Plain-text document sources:
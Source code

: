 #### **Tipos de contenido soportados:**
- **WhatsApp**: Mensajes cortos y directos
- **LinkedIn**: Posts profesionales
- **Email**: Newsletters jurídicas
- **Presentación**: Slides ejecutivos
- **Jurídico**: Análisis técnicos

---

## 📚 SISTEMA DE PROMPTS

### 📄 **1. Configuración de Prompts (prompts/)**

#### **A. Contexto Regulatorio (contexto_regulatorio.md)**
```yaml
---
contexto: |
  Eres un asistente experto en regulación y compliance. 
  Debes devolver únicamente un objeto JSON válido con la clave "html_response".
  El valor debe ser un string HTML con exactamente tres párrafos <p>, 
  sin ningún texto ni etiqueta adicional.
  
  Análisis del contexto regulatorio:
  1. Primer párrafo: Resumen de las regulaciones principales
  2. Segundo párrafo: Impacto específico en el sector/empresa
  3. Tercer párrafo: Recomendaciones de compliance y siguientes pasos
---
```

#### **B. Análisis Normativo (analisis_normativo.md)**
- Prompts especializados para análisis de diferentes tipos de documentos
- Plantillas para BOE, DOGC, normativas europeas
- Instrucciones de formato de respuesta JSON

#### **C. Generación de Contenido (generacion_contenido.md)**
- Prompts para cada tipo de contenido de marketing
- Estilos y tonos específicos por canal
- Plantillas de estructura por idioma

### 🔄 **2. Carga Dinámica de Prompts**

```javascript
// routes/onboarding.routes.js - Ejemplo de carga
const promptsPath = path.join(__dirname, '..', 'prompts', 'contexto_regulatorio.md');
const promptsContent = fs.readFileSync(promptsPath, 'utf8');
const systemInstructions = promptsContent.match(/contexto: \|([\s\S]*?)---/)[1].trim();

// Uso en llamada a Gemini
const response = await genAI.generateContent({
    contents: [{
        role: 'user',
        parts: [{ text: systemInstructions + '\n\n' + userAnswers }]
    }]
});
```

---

→ **WORK INSTRUCTION**: Reply with the complete data above, every character as it stands.

→ **RESPONSE TO THE TASK**:
Source code

: #### **Tipos de contenido soportados:**
- **WhatsApp**: Mensajes cortos y directos
- **LinkedIn**: Posts profesionales
- **Email**: Newsletters jurídicas
- **Presentación**: Slides ejecutivos
- **Jurídico**: Análisis técnicos

---

## 📚 SISTEMA DE PROMPTS

### 📄 **1. Configuración de Prompts (prompts/)**

#### **A. Contexto Regulatorio (contexto_regulatorio.md)**
```yaml
---
contexto: |
  Eres un asistente experto en regulación y compliance. 
  Debes devolver únicamente un objeto JSON válido con la clave "html_response".
  El valor debe ser un string HTML con exactamente tres párrafos <p>, 
  sin ningún texto ni etiqueta adicional.
  
  Análisis del contexto regulatorio:
  1. Primer párrafo: Resumen de las regulaciones principales
  2. Segundo párrafo: Impacto específico en el sector/empresa
  3. Tercer párrafo: Recomendaciones de compliance y siguientes pasos
---
```

#### **B. Análisis Normativo (analisis_normativo.md)**
- Prompts especializados para análisis de diferentes tipos de documentos
- Plantillas para BOE, DOGC, normativas europeas
- Instrucciones de formato de respuesta JSON

#### **C. Generación de Contenido (generacion_contenido.md)**
- Prompts para cada tipo de contenido de marketing
- Estilos y tonos específicos por canal
- Plantillas de estructura por idioma

### 🔄 **2. Carga Dinámica de Prompts**

```javascript
// routes/onboarding.routes.js - Ejemplo de carga
const promptsPath = path.join(__dirname, '..', 'prompts', 'contexto_regulatorio.md');
const promptsContent = fs.readFileSync(promptsPath, 'utf8');
const systemInstructions = promptsContent.match(/contexto: \|([\s\S]*?)---/)[1].trim();

// Uso en llamada a Gemini
const response = await genAI.generateContent({
    contents: [{
        role: 'user',
        parts: [{ text: systemInstructions + '\n\n' + userAnswers }]
    }]
});
```

---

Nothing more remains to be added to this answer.